Work task:
Below are entries; count the lines among them that contain the word "consent", and give only the count.

Data provided:
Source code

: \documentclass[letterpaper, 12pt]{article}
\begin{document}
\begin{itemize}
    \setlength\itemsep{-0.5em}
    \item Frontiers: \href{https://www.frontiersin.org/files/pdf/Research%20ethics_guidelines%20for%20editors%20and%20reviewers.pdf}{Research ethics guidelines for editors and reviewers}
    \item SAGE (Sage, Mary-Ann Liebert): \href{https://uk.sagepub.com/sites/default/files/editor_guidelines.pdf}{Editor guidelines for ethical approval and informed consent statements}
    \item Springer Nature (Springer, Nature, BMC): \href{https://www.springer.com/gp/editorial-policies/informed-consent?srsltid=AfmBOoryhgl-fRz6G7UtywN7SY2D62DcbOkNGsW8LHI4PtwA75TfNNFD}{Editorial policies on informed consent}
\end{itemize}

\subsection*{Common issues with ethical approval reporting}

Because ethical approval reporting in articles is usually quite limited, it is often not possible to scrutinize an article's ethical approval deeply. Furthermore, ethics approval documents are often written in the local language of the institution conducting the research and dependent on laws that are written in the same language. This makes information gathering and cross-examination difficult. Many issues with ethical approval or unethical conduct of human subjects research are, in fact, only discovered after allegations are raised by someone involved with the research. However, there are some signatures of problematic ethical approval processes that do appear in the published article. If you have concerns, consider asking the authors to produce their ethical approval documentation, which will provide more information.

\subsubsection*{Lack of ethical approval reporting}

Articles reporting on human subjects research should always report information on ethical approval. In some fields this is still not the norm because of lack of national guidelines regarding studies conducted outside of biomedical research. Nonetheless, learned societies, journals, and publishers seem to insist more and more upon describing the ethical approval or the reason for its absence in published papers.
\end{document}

Written answer:
2